No es prudente agudizar la discusión sobre el tema de las tres causales que determinarían el carácter no penalizable de un aborto, en medio una situación de compleja transición política, agudizada por una pandemia mundial de funestas consecuencias en las esferas de la salud, la economía, las relaciones sociales y familiares. Por su naturaleza, por los dilemas éticos y morales que les son propios, este debe abordarse con espíritu de apertura al diálogo y de máximo respetos a las argumentaciones de cada una de las partes envueltas, sin prejuicios, condenas y estigmatizantes basadas en “verdades” absolutas. Sólo así evitaríamos una innecesaria crispación social en este delicado momento.
Este debate, que suscita serias divisiones en la sociedad dominicana y en la propia comunidad de cristianos de diversas iglesias, hay que tratar de canalizarlo hacia a un punto de encuentro para que, respetando las argumentaciones de cada quien, permita avanzar en la solución de cuestiones que son vitales para poder sacar este país de los efectos de la pandemia y de viejos lastres, ocasionados por gobiernos, gobernantes y otros poderes, que han antepuestos sus intereses grupales a los mejores intereses del país, sobre todo los de esa legión de pobres que ha visto agudizarse su pobreza, relativa y absoluta, en los últimos 6 meses. En ese debate no soy imparcial, tomo partida por las tres causales por las razones que se aducen para que éstas sean introducidas en el Código Procesal Civil.
También porque creo en el principio de la excepcionalidad implícita en el espíritu toda ley, regla o medida. Quienes estamos de acuerdo que cuando el embarazo de una mujer ponga en peligro su vida, en cualquiera de sus formas y plena expresión, lo hacemos invocando el carácter excepcional que los tiempos y circunstancias determinan como límites y gradualidad en la aplicación de una ley, regla o valor ético.
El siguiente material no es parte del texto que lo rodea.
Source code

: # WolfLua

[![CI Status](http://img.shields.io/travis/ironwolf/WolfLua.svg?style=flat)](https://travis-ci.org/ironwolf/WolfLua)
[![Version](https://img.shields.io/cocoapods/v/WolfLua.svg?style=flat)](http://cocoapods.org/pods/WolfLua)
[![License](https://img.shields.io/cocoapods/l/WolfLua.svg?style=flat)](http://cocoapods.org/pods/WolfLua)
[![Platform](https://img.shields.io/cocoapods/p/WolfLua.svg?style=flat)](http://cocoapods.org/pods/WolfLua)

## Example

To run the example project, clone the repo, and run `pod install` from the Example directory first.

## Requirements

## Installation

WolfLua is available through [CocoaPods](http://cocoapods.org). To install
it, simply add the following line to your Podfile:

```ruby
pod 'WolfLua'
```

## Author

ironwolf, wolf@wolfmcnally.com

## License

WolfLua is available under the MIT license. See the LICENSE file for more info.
Quienes son contrarios a ese principio, invocan al carácter absoluto de la ética de fe en torno a lo que entienden Vida. Dicen que la Vida existe incluso desde antes de la concepción. Sin embargo, no existe un acuerdo absoluto en términos científicos ni en sectores de las iglesias sobre cuándo comienza lo que se llama Vida.
Por eso, cualquier ley del estado que sobre ese tema pretenda ser absoluta encontrará la diversidad de opiniones de la pluralidad de individuos de una determinada sociedad, por demás que se agranda con el tiempo y los tiempos, lo cual obliga al recurso de la excepcionalidad, y búsqueda de un punto de encuentro, aunque ese punto nunca se dé por terminado ni, por tanto, por absoluto. Muchos sabios del catolicismo y otras religiones así lo han entendido, y pesar aciagos periodos de quemas en hogueras, de matanzas justificadas en nombre de fes y dogmas, siempre han tendido puentes para el diálogo. Hoy, muchos creyentes y no creyentes, mediante el diálogo, la reflexión, el amor al prójimo (a la vida), y por la ética del compromiso, asumen las tres causales.
En ese acto de amor, quiérase o no, expresa además de un compromiso, una confluencia de las éticas natural y de la fe. Ambas serían inconducentes cuando se plantean desde una perspectiva de lo absoluto. En tal sentido, si se quiere encontrar una armónica convivencia humana, sólo el diálogo nos aproximará. Las instituciones del Estado dominicano, específicamente el poder legislativo tiene que dar respuesta a una cuestión que tiene muchas aristas, con demasiados desacuerdos en torno a ella, por la cantidad de perspectivas con que se enfoca. ¿Cómo procesar diferencias que van desde la filosofía, la ciencia, la técnica y la fe, sino es en un clima de distensión y tranquila reflexión?
Los legisladores dominicanos deben dar respuestas muchas cuestiones con implicaciones de orden político, social, sanitario, económico, de la fe y hasta moral, que se han agudizado por los efectos de la pandemia, someterlos a presión y a obligarlos a pronunciarse sobre un tema y favorecer una posición sobre un tema que provoca crispación y división en la sociedad dominicana no es para nada correcto en este momento. Ese tema, que se ha querido llevar básicamente por los meandros de la fe, requiere un amplio diálogo. No imposiciones, porque las imposiciones agudizan los problemas, que como siempre, los de los pobres son los que más se profundizan, y aún más en momentos de pandemia como el que vivimos actualmente.